Content - 7c1db0dbaaf1536091c2d030786b8bfc27bf6110

Permalink
\name{lmeWinsor}
\alias{lmeWinsor}
\title{
  Winsorized Regression with mixed effects
}
\description{
  Clip inputs and mixed-effects predictions to (upper, lower) or to
  selected quantiles to limit wild predictions outside the training
  set.
}
\usage{
  lmeWinsor(fixed, data, random, lower=NULL, upper=NULL, trim=0,
        quantileType=7, correlation, weights, subset, method,
        na.action, control, contrasts = NULL, keep.data=TRUE,
        ...)
}
\arguments{
  \item{fixed}{
    a two-sided linear formula object describing the fixed-effects part
    of the model, with the response on the left of a '~' operator and
    the terms, separated by '+' operators, on the right.  The left hand
    side of 'formula' must be a single vector in 'data', untransformed.
  }
  \item{data}{
    an optional data frame containing the variables named in 'fixed',
    'random', 'correlation', 'weights', and 'subset'.  By default the
    variables are taken from the environment from which \link[nlme]{lme}
    is  called.
  }
  \item{random}{
    a random- / mixed-effects specification, as described with
    \link[nlme]{lme}.

    NOTE:  Unlike \link[nlme]{lme}, 'random' must be provided;  it can
    not be inferred from 'data'.
  }
  \item{lower, upper}{
    optional numeric vectors with names matching columns of 'data'
    giving limits on the ranges of predictors and predictions:  If
    present, values below 'lower' will be increased to 'lower', and
    values above 'upper' will be decreased to 'upper'.  If absent, these
    limit(s) will be inferred from quantile(..., prob=c(trim, 1-trim),
    na.rm=TRUE, type=quantileType).
  }
  \item{trim}{
    the fraction (0 to 0.5) of observations to be considered outside the
    range of the data in determining limits not specified in 'lower' and
    'upper'.

    NOTES:

    (1) trim>0 with a singular fit may give an error.  In such cases,
    fix the singularity and retry.

    (2) trim = 0.5 should NOT be used except to check the algorithm,
    because it trims everything to the median, thereby providing zero
    leverage for estimating a regression.

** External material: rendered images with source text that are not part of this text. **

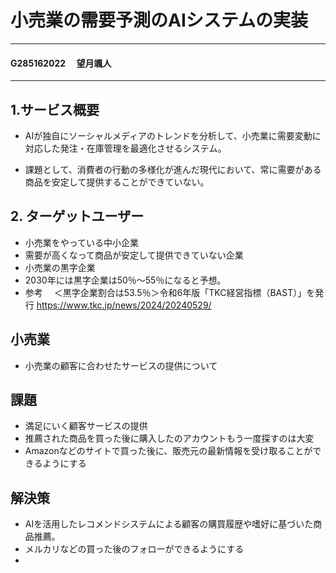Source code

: # 小売業の需要予測のAIシステムの実装
----
#### G285162022 　望月颯人
----
## 1.サービス概要
- AIが独自にソーシャルメディアのトレンドを分析して、小売業に需要変動に対応した発注・在庫管理を最適化させるシステム。

- 課題として、消費者の行動の多様化が進んだ現代において、常に需要がある商品を安定して提供することができていない。


## 2. ターゲットユーザー
- 小売業をやっている中小企業
- 需要が高くなって商品が安定して提供できていない企業
- 小売業の黒字企業
- 2030年には黒字企業は50％〜55％になると予想。
- 参考　
＜黒字企業割合は53.5％＞令和6年版「TKC経営指標（BAST）」を発行
https://www.tkc.jp/news/2024/20240529/



## 小売業
- 小売業の顧客に合わせたサービスの提供について

## 課題
- 満足にいく顧客サービスの提供
- 推薦された商品を買った後に購入したのアカウントもう一度探すのは大変
- Amazonなどのサイトで買った後に、販売元の最新情報を受け取ることができるようにする
## 解決策
- AIを活用したレコメンドシステムによる顧客の購買履歴や嗜好に基づいた商品推薦。
- メルカリなどの買った後のフォローができるようにする
- 

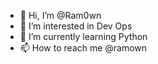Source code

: - 👋 Hi, I’m @Ram0wn
- 👀 I’m interested in Dev Ops  
- 🌱 I’m currently learning Python
- 📫 How to reach me @ramown

<!---
Ram0wn/Ram0wn is a ✨ special ✨ repository because its `README.md` (this file) appears on your GitHub profile.
You can click the Preview link to take a look at your changes.
--->
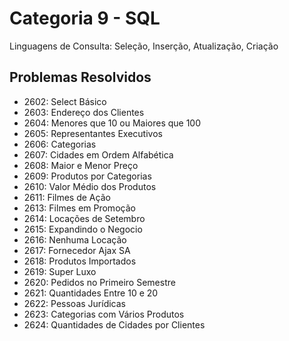 # Categoria 9 - SQL
Linguagens de Consulta: Seleção, Inserção, Atualização, Criação

## Problemas Resolvidos
- 2602: Select Básico
- 2603: Endereço dos Clientes
- 2604: Menores que 10 ou Maiores que 100
- 2605: Representantes Executivos
- 2606: Categorias
- 2607: Cidades em Ordem Alfabética
- 2608: Maior e Menor Preço
- 2609: Produtos por Categorias
- 2610: Valor Médio dos Produtos
- 2611: Filmes de Ação
- 2613: Filmes em Promoção
- 2614: Locações de Setembro
- 2615: Expandindo o Negocio
- 2616: Nenhuma Locação
- 2617: Fornecedor Ajax SA
- 2618: Produtos Importados
- 2619: Super Luxo
- 2620: Pedidos no Primeiro Semestre
- 2621: Quantidades Entre 10 e 20
- 2622: Pessoas Jurídicas
- 2623: Categorias com Vários Produtos
- 2624: Quantidades de Cidades por Clientes

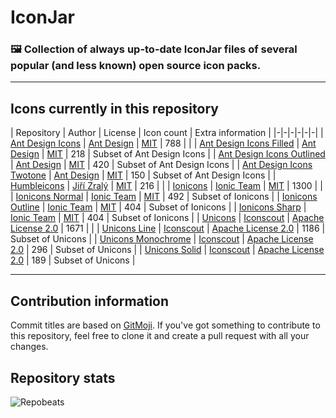 # IconJar
### 🖼 Collection of always up-to-date IconJar files of several popular (and less known) open source icon packs.
---

## Icons currently in this repository

| Repository | Author | License | Icon count | Extra information |
|-|-|-|-|-|-|
| [Ant Design Icons](https://github.com/ant-design/ant-design-icons) | [Ant Design](https://github.com/ant-design) | [MIT](https://github.com/ant-design/ant-design-icons/blob/master/LICENSE) | 788 |   |
| [Ant Design Icons Filled](https://github.com/ant-design/ant-design-icons) | [Ant Design](https://github.com/ant-design) | [MIT](https://github.com/ant-design/ant-design-icons/blob/master/LICENSE) | 218 |  Subset of Ant Design Icons |
| [Ant Design Icons Outlined](https://github.com/ant-design/ant-design-icons) | [Ant Design](https://github.com/ant-design) | [MIT](https://github.com/ant-design/ant-design-icons/blob/master/LICENSE) | 420 |  Subset of Ant Design Icons |
| [Ant Design Icons Twotone](https://github.com/ant-design/ant-design-icons) | [Ant Design](https://github.com/ant-design) | [MIT](https://github.com/ant-design/ant-design-icons/blob/master/LICENSE) | 150 |  Subset of Ant Design Icons |
| [Humbleicons](https://github.com/zraly/humbleicons) | [Jiří Zralý](https://github.com/zraly) | [MIT](https://github.com/zraly/humbleicons/blob/master/license) | 216 |   |
| [Ionicons](https://github.com/ionic-team/ionicons) | [Ionic Team](https://github.com/ionic-team) | [MIT](https://github.com/ionic-team/ionicons/blob/master/LICENSE) | 1300 |   |
| [Ionicons Normal](https://github.com/ionic-team/ionicons) | [Ionic Team](https://github.com/ionic-team) | [MIT](https://github.com/ionic-team/ionicons/blob/master/LICENSE) | 492 |  Subset of Ionicons |
| [Ionicons Outline](https://github.com/ionic-team/ionicons) | [Ionic Team](https://github.com/ionic-team) | [MIT](https://github.com/ionic-team/ionicons/blob/master/LICENSE) | 404 |  Subset of Ionicons |
| [Ionicons Sharp](https://github.com/ionic-team/ionicons) | [Ionic Team](https://github.com/ionic-team) | [MIT](https://github.com/ionic-team/ionicons/blob/master/LICENSE) | 404 |  Subset of Ionicons |
| [Unicons](https://github.com/Iconscout/unicons) | [Iconscout](https://github.com/Iconscout) | [Apache License 2.0](https://github.com/Iconscout/unicons/blob/master/LICENSE) | 1671 |   |
| [Unicons Line](https://github.com/Iconscout/unicons) | [Iconscout](https://github.com/Iconscout) | [Apache License 2.0](https://github.com/Iconscout/unicons/blob/master/LICENSE) | 1186 |  Subset of Unicons |
| [Unicons Monochrome](https://github.com/Iconscout/unicons) | [Iconscout](https://github.com/Iconscout) | [Apache License 2.0](https://github.com/Iconscout/unicons/blob/master/LICENSE) | 296 |  Subset of Unicons |
| [Unicons Solid](https://github.com/Iconscout/unicons) | [Iconscout](https://github.com/Iconscout) | [Apache License 2.0](https://github.com/Iconscout/unicons/blob/master/LICENSE) | 189 |  Subset of Unicons |

---

## Contribution information
Commit titles are based on [GitMoji](https://github.com/carloscuesta/gitmoji). If you've got something to contribute to this repository, feel free to clone it and create a pull request with all your changes.

## Repository stats
![Repobeats](https://repobeats.axiom.co/api/embed/797cc1ee137c96b3a147cc434191dc9f711a0cab.svg "Repobeats analytics image")
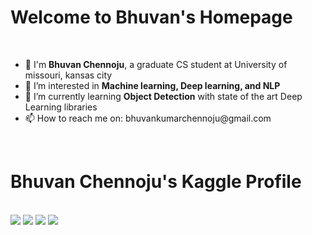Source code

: # Welcome to Bhuvan's Homepage
<br>

<ul>
<li>👋 I'm <strong>Bhuvan Chennoju</strong>, a graduate CS student at University of missouri, kansas city</li>
<li>👀 I’m interested in <strong>Machine learning, Deep learning, and NLP</strong></li>
<li>🌱 I’m currently learning <strong>Object Detection</strong> with state of the art Deep Learning libraries</li>
<li> 📫 How to reach me on: bhuvankumarchennoju@gmail.com</li>
</ul>
<br>
<h1>Bhuvan Chennoju's Kaggle Profile </h1>
<br>

<div class="row">
  <div class="column">
    <img src="https://road-to-kaggle-grandmaster.vercel.app/api/badges/bhuvanchennoju/competition/light">
    <img src="https://road-to-kaggle-grandmaster.vercel.app/api/badges/bhuvanchennoju/dataset/light">
    <img src="https://road-to-kaggle-grandmaster.vercel.app/api/badges/bhuvanchennoju/notebook/light">
    <img src="https://road-to-kaggle-grandmaster.vercel.app/api/badges/bhuvanchennoju/discussion/light">
  </div>
</div>

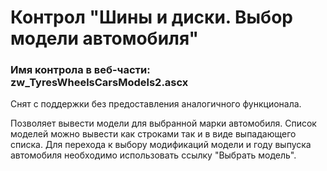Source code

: ﻿---
description: 2.6.0.0
---
# Контрол "Шины и диски. Выбор модели автомобиля"
### Имя контрола в веб-части: zw_TyresWheelsCarsModels2.ascx
Снят с поддержки без предоставления аналогичного функционала.

Позволяет вывести модели для выбранной марки автомобиля. 
Список моделей можно вывести как строками так и в виде выпадающего списка.
Для перехода к выбору модификаций модели и году выпуска автомобиля необходимо использовать ссылку "Выбрать модель".

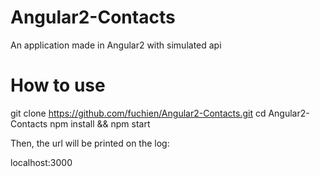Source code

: # Angular2-Contacts
An application made in Angular2 with simulated api

# How to use

git clone https://github.com/fuchien/Angular2-Contacts.git
cd Angular2-Contacts
npm install && npm start

Then, the url will be printed on the log:

localhost:3000
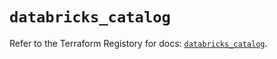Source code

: # `databricks_catalog`

Refer to the Terraform Registory for docs: [`databricks_catalog`](https://registry.terraform.io/providers/databricks/databricks/1.19.0/docs/resources/catalog).
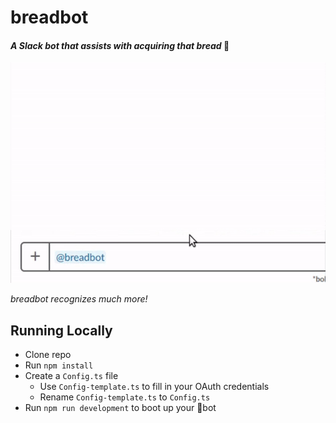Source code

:# breadbot
#### _A Slack bot that assists with acquiring that bread_ 🍞

![](breadbot-gif.gif)

_breadbot recognizes much more!_

## Running Locally
* Clone repo
* Run ``npm install``
* Create a ``Config.ts`` file
    * Use ``Config-template.ts`` to fill in your OAuth credentials
    * Rename ``Config-template.ts`` to ``Config.ts``
* Run ``npm run development`` to boot up your 🍞bot
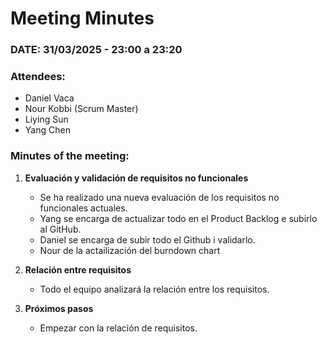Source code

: # **Meeting Minutes**  

### **DATE: 31/03/2025 - 23:00 a 23:20**  

### **Attendees:**  
- Daniel Vaca  
- Nour Kobbi (Scrum Master)  
- Liying Sun  
- Yang Chen  

### **Minutes of the meeting:**  

1. **Evaluación y validación de requisitos no funcionales**  
   - Se ha realizado una nueva evaluación de los requisitos no funcionales actuales.
   - Yang se encarga de actualizar todo en el Product Backlog e subirlo al GitHub.
   - Daniel se encarga de subir todo el Github i validarlo.
   - Nour de la actailización del burndown chart
   
3. **Relación entre requisitos**  
   - Todo el equipo analizará la relación entre los requisitos.

4. **Próximos pasos**  
   - Empezar con la relación de requisitos.

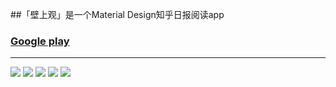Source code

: ##「壁上观」是一个Material Design知乎日报阅读app
### [Google play](https://play.google.com/store/apps/details?id=com.tneciv.zhihudaily "Google play")

---
![](https://github.com/Tneciv/ZhihuDaily/raw/dev/screenshots/detail.png)
![](https://github.com/Tneciv/ZhihuDaily/raw/dev/screenshots/history.png)
![](https://github.com/Tneciv/ZhihuDaily/raw/dev/screenshots/home.png)
![](https://github.com/Tneciv/ZhihuDaily/raw/dev/screenshots/nav.png)
![](https://github.com/Tneciv/ZhihuDaily/raw/dev/screenshots/theme.png)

    (3) The current algorithm does does NOT adjust any of the variance
    parameter estimates to account for predictions outside 'lower' and
    'upper'.  This will have no effect for trim = 0 or trim otherwise so
    small that there are not predictions outside 'lower' and 'upper'.
    However, for more substantive trimming, this could be an issue.
    This is different from \link{lmWinsor}.
  }
  \item{quantileType}{
    an integer between 1 and 9 selecting one of the nine quantile
    algorithms to be used with 'trim' to determine limits not provided
    with 'lower' and 'upper'.
  }
  \item{correlation}{
    an optional correlation structure, as described with
    \link[nlme]{lme}.
  }
  \item{weights}{
    an optional heteroscedasticity structure, as described with
    \link[nlme]{lme}.
  }
  \item{ subset }{
    an optional vector specifying a subset of observations to be used in
    the fitting process, as described with \link[nlme]{lme}.
  }
  \item{method}{
    a character string.  If '"REML"' the model is fit by maximizing the
    restricted log-likelihood.  If '"ML"' the log-likelihood is
    maximized.  Defaults to '"REML"'.
  }
  \item{ na.action }{
    a function that indicates what should happen when the data contain
    'NA's.  The default action ('na.fail') causes 'lme' to print an
    error message and terminate if there are any incomplete
    observations.
  }
  \item{control}{
    a list of control values for the estimation algorithm to replace the
    default values returned by the function
    \link[nlme]{lmeControl}. Defaults to an empty list.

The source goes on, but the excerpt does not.